NeurIPS 2020

Hypersolvers: Toward Fast Continuous-Depth Models

Meta Review

The author feedback caused the reviewers to re-evaluate some of their initial opinions. R2 increased their score, and R3 (who is an expert) carefully reevaluated their opinion, although they did not change their score. (Since the authors speculated about their situation, I want to add that this reviewer is not in any evident conflict of interest, nor are they the author of any related works they pointed out). I largely follow the argument of R3. I understand that the authors are unhappy with the way this review is phrased, but it does raise important issues: There are a lot of design decisions here, not all of which can just be swept under the rug. Of course the proposed method is specifically designed for the application in the NODE setting, and that's fine. However, as R3 rightly points out, the experiments are done in a way that does not allow any generalization beyond a specific combination of network and solver.
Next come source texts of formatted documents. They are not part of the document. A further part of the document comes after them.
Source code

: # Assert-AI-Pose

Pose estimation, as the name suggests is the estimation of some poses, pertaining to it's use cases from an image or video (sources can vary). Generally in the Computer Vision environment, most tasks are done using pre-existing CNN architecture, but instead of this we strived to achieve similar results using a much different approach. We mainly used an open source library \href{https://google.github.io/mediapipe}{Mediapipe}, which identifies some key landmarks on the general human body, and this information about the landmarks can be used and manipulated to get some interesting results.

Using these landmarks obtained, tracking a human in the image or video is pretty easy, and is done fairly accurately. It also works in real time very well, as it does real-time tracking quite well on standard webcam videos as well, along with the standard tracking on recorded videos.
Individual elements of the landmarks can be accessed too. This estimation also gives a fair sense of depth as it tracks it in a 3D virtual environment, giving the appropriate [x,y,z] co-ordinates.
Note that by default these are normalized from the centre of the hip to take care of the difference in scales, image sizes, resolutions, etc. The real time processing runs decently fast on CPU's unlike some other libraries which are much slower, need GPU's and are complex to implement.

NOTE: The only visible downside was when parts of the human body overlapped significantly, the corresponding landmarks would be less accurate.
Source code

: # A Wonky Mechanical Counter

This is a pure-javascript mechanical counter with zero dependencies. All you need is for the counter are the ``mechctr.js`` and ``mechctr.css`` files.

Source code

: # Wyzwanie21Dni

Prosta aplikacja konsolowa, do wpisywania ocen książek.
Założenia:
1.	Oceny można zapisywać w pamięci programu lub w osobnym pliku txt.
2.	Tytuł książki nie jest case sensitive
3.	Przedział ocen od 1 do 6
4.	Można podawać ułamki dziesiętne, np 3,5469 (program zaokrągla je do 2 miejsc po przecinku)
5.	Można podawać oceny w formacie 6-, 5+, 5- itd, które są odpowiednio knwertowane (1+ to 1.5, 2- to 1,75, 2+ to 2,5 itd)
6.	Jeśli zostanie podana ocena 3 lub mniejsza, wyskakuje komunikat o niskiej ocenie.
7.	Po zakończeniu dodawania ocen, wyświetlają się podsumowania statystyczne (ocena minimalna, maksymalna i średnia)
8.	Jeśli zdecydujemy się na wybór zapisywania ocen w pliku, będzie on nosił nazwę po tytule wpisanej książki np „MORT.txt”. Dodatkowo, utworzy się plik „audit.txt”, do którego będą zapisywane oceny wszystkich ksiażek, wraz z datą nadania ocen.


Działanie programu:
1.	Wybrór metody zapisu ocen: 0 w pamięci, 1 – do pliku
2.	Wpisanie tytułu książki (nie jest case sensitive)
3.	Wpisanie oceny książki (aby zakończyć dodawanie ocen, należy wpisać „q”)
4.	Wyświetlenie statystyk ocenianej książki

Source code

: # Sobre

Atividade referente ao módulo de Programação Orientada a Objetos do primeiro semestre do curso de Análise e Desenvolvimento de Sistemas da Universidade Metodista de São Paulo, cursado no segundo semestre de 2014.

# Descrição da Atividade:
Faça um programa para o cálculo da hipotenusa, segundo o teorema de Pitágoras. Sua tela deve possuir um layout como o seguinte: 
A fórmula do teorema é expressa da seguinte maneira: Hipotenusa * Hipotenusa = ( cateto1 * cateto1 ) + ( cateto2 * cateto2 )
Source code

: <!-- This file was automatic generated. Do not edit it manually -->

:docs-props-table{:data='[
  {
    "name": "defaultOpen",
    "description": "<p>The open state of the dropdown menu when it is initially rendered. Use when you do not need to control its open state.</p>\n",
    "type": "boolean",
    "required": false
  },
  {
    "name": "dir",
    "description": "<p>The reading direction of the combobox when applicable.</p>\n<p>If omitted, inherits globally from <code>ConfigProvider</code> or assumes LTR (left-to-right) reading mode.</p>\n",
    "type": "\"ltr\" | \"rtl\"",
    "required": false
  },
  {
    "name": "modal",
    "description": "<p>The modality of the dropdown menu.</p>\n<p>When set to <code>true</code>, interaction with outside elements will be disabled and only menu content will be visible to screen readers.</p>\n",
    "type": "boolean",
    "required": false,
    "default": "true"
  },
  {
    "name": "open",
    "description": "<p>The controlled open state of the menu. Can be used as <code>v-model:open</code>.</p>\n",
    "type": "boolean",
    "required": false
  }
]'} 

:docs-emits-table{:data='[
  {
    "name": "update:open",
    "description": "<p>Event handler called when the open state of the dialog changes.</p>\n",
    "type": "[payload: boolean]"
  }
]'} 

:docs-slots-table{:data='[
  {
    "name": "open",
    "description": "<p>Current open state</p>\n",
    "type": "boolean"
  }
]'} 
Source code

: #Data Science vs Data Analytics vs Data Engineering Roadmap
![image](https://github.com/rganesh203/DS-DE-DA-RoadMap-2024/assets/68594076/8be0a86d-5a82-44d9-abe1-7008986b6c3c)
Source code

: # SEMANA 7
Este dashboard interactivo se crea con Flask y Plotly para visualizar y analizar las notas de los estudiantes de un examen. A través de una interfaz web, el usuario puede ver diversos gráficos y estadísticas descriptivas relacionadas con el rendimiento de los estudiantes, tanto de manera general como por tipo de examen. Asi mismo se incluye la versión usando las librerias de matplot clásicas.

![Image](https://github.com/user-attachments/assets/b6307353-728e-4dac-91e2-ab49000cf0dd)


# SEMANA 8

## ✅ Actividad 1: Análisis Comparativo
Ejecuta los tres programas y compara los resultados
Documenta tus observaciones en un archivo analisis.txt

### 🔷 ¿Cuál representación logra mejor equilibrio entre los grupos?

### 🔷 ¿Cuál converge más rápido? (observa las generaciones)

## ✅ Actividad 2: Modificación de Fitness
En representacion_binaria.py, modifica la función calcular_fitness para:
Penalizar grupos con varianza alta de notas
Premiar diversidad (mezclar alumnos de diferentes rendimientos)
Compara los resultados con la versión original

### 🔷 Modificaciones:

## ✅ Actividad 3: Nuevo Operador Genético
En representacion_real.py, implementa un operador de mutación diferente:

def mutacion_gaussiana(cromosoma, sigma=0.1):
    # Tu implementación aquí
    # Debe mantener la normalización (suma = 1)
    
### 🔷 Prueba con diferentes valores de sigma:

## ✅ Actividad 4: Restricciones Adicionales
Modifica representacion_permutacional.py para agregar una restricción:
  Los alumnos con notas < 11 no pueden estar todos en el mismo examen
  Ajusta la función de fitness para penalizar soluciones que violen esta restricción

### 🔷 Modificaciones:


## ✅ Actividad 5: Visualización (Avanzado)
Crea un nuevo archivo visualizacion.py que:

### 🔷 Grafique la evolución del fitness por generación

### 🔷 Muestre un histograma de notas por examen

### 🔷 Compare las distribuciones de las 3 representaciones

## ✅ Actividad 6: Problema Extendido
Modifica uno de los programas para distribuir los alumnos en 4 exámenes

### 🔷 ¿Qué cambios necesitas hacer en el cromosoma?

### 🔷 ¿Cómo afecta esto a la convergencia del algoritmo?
As we are still in the early days of NODE research, it seems unlikely that even interested readers would be willing to commit themselves to such specific choices only to achieve the speedup reported in the rebuttal. Nevertheless, the other reviewers, perhaps rightly, point out that the paper does contain interesting results that should be published. Indeed, we *are* in the early days of NODE research, and there is scope to test out ideas even if their eventual utility is still a bit unclear. The paper can thus be accepted. However, in light of what I wrote above and the criticism by R3, I want to *strongly urge* the authors to clarify and expand the scope of what we as a community can learn from the paper. In particular, how can the results shown in this paper be transferred to other base solvers?